PALLANTE: 2. Gigante alato dall'aspetto di un caprone, figlio di Gea e del Tartaro, padre, secondo certi autori, della dea Atena. Egli tentò di usare violenza alla propria figlia; ma la dea, strappategli le ali che si applicò alle spalle, e la pelle con cui si fabbricò l'egida, aggiunse il nome di Pallade al proprio, a meno che, come altri sostengono, l'egida non fosse stata fatta con la pelle della Gorgone Medusa, che Atena scorticò dopo che Perseo l'ebbe decapitata.

PALLANTE: 3. Figlio del re ateniese Pandione, si impadronì con i fratelli Egeo, Lico e Niso dell'Attica; nella divisione delle terre conquistate gli toccò la parte meridionale della penisola. I suoi cinquanta figli, cosiddetti Pallantidi, avendo tentato di detronizzare Egeo loro zio, furono sconfitti dal cugino Teseo, che consolidò il trono di suo padre.
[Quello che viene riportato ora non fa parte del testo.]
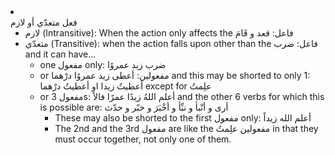 <li id=67 class=67 class="col"><div class="nodecontent">فعل متعدّي أو لازم</div>
    <ul class="subexp">
<li class="basic"><div class="nodecontent">لازم (Intransitive): When the action only affects the فاعل: قعد و قَامَ</div></li>
<li class="col"><div class="nodecontent">متعدّي (Transitive): when the action falls upon other than the فاعل: ضرب and it can have...</div>
    <ul class="subexp">
<li class="basic"><div class="nodecontent">one مفعول only: ضرب زيد عمروًا</div></li>
<li class="basic"><div class="nodecontent">or مفعولين: أعطى زيد عمروًا درْهما and this may be shorted to only 1: أعطيتُ زيدا او أعطيتُ درْهما except for علِمتُ</div></li>
<li class="col"><div class="nodecontent">or 3 مفعولs: أعلم اللهُ زيدًا عمرًا فالاً and the other 6 verbs for which this is possible are: أرى و أنْبأ و نبِّأ و أخْبَرَ و خبّر و حدّث</div>
    <ul class="subexp">
<li class="basic"><div class="nodecontent">These may also be shorted to the first مفعول only: أعلم الله زيداً</div></li>
<li class="basic"><div class="nodecontent">The 2nd and the 3rd مفعول are like the مفعولين علِمتُ in that they must occur together, not only one of them.</div></li></ul></li></ul></li></ul></li>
PALLANTE: 4. Re d'Arcadia, figlio di Licaone e antenato di Evandro, che, secondo la tradizione, sarebbe stato figlio di Egeo e sarebbe emigrato in Arcadia dopo essere stato cacciato da Atene dal fratello. In Arcadia avrebbe fondato la città di Pallanzio, da dove si sarebbe mosso Evandro per la colonizzazione del Lazio.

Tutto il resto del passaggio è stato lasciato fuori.